FC- I agree with you, and because I am seeing improvement, effort from her, slow as I may think it is, it IS movement. That's why the expiration date (W wanted the summer to think about it) has passed and I am not yet heading to L office. Just sitting and seeing what happens. I like FY's response.
In the depths of winter, I finally learned that within me there lay an invincible summer. - Albert Camus
Uncertainty is the very condition which impels people to unfold their powers.-Eric Fromm
Just remembered that it's been 7 months since end of PA, 6 since end of last significant EA (both as far as I know from her words), so maybe the OP drug withdrawal is beginning to fade? And maybe she is still seeing if these changes of mine are permanent (jeez, I am a horrible actor, much less sustain a "character" for 18 months 24x7, honey...I think they are permanent, lol).
In the depths of winter, I finally learned that within me there lay an invincible summer. - Albert Camus
Uncertainty is the very condition which impels people to unfold their powers.-Eric Fromm
My H moved out...your W's are home, the gender is different. I think some guys, most guys, need that physical connex and H was longing to have that back. I hate to say it, but it can be a motivating factor.
Doesn't sound like some of these MLC W's need "it" so much.
Also, from my sitch,, I didn't really feel as much "limbo" without movement. Looking back, my H steadily moved toward distancing us and wanting D. It seemed forever, at the time, but looking back, it was really not that long.
But we had the three years of depression and anger leading up to replay. During that time period there were good and bad times. And I'm sort of glad I didn't find DB then. I don't think I could've waited so long.
It's so worth it now. There's a bit of me inside that thinks I deserve to be treated like a queen for all I put up with! I know he was in a lot of pain and agony but I wasn't him. And the kind of M you want to come back to is a stronger, improved version. Not a wishy-washy...I-couldn't-find-anything-better-than-you version.
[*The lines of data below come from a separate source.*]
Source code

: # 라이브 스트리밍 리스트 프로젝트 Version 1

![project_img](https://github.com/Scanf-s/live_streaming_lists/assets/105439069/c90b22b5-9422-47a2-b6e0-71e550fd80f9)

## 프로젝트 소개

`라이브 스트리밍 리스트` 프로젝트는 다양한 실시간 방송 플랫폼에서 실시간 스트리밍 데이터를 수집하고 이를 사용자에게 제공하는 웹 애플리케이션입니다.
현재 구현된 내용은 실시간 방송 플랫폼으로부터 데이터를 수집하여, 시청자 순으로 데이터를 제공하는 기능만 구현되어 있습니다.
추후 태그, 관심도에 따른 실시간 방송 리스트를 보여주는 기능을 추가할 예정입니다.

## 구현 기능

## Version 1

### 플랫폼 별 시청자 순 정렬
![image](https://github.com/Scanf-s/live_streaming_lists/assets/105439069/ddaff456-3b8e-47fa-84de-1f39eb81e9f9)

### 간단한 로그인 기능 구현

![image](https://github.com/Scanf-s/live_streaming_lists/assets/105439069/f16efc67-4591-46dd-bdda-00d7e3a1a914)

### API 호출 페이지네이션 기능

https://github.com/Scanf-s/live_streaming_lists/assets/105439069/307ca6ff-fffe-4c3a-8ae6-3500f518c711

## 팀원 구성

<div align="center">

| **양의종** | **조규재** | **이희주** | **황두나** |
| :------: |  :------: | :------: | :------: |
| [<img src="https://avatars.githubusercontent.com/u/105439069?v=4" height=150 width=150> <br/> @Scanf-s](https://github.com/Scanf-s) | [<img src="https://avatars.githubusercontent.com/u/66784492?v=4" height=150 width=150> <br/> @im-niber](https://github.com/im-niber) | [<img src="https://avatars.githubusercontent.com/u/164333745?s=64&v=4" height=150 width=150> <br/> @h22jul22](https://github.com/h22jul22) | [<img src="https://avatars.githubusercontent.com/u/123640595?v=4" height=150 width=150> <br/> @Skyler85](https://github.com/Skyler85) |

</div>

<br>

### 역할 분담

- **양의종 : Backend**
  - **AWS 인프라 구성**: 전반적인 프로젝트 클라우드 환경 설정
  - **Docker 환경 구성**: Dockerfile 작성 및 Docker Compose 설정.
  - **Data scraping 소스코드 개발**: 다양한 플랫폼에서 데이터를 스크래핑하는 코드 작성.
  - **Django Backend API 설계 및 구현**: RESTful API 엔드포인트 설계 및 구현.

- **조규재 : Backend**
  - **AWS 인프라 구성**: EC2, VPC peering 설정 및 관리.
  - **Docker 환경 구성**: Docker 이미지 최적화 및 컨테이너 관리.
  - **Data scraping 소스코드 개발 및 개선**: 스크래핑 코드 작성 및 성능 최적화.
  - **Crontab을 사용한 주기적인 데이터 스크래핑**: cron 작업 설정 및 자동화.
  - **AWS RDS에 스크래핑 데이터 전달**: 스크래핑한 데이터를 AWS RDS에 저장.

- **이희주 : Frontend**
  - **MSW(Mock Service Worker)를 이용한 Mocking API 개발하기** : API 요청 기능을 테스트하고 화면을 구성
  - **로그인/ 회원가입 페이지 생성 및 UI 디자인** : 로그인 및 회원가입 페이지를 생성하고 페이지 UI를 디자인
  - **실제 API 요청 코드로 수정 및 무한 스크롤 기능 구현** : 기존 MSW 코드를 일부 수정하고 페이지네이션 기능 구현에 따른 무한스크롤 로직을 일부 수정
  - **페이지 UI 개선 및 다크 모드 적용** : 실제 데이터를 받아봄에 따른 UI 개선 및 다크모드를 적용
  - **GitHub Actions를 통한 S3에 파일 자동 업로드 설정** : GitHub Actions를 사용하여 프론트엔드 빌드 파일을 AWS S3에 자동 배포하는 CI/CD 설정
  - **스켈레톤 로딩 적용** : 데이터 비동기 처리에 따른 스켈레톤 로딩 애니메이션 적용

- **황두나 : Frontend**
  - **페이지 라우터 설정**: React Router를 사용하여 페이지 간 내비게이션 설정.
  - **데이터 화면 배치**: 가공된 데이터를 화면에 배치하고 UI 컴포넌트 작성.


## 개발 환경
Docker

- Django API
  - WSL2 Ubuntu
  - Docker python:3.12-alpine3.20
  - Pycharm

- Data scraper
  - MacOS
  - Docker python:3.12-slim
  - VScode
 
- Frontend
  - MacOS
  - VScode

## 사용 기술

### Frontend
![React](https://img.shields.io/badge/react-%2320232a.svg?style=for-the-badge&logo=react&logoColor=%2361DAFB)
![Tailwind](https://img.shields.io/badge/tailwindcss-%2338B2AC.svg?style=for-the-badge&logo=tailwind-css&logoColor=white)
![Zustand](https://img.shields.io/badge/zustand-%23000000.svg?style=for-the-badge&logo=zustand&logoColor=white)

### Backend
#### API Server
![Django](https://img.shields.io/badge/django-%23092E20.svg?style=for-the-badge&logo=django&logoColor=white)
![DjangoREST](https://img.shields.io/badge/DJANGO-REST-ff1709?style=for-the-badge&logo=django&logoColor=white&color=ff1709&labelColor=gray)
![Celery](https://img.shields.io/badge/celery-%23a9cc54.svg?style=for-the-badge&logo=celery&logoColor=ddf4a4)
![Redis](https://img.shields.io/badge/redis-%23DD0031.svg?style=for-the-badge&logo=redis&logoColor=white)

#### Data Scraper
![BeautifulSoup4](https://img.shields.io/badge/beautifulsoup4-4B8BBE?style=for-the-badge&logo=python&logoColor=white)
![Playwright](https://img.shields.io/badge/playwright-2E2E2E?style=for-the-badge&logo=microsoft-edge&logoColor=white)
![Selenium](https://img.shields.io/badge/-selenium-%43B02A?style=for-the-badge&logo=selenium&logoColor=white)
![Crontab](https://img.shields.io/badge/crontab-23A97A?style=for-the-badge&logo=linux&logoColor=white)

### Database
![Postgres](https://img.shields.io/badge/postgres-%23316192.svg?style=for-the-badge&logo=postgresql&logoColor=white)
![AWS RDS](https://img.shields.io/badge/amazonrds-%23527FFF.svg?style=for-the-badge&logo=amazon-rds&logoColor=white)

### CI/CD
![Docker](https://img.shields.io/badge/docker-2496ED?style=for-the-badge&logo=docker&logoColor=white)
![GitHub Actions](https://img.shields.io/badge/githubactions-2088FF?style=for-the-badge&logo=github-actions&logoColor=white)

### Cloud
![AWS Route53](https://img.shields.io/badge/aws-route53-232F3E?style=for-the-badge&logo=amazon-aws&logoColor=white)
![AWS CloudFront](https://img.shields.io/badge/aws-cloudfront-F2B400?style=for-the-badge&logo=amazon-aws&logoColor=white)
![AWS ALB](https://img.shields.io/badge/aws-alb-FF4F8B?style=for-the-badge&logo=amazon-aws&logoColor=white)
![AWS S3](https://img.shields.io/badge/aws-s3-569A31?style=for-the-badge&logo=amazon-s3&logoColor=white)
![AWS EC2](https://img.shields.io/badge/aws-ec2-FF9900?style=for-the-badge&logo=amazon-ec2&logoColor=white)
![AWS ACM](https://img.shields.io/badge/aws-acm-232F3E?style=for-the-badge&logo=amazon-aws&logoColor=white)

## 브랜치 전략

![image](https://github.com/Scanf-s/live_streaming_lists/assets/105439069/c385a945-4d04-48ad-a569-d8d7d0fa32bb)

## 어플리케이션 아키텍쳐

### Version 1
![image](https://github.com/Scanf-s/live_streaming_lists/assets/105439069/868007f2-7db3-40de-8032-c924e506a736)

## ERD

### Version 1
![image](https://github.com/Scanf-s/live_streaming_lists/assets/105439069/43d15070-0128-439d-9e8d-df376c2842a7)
My H said that .... I looked and couldn't find anything better....but he acts like I'm the treasure beyond measure. Pretty much anyway.
I do miss the limerence part ... I was hoping that would be part of the coming-back reconnection package, but it wasn't. But it's more satisfying than that.
Just wanted to add my 2 cents from this side of it.
I really admire anyone standing one more day, one more week, in their M in limbo. It's a real character-building experience!
Me54/H47 '08 H is "done" March '12 H moved out Brink of D, December '12 2014 totally reconciled! ...... "I firmly believe in the...absolute possibility of marriage renewal." Jim Conway
Why don't you old boys just come out and say you're gonna walk your bikes up?
Uh huh? Yeah? Exactly. Prove it!
M38,H39 M:16Y BD:8/12 OWDB:11/12 S:11/12-5/13 "Temp" home:6/13 OW dropped:9/13 "I love you":12/13 H ring on:2/14 Depression back:5/15 "I'm done:" 7/15 H moved out: 3/16 H moved back: 12/16 Working on us: 3/17
You know rH, if I had known it was MLC, and all that I know now about how long it takes, back in 2009 when the first round of this started up, I don't know what my choice would have been...
I am thankful I didn't figure it out until 2011 after BD...the illusion of the 1st round being just a garden variety EA with old BF and of short duration was blessing in disguise...lol.
In the depths of winter, I finally learned that within me there lay an invincible summer. - Albert Camus
Uncertainty is the very condition which impels people to unfold their powers.-Eric Fromm
I'm the same. As good as it is now; I don't think I'd go through it again. I think there surely must be other people out there that could provide some companionship and happiness.
I told a GF recently, if H becomes dissatisfied again, I think I'll pack him his suitcase, walk him to the door and say "have a good life". I don't think I'd go through this again.
I say that now...but it could be different then. I think we grow when we learn compassion for someone else in the way we have to in these sitches. But there is a limit. None of us are truly Forever Young! We don't know how long we have left to live! We have to learn balance in this dance.
Me54/H47 '08 H is "done" March '12 H moved out Brink of D, December '12 2014 totally reconciled! ...... "I firmly believe in the...absolute possibility of marriage renewal." Jim Conway
I told a GF recently, if H becomes dissatisfied again, I think I'll pack him his suitcase, walk him to the door and say "have a good life". I don't think I'd go through this again.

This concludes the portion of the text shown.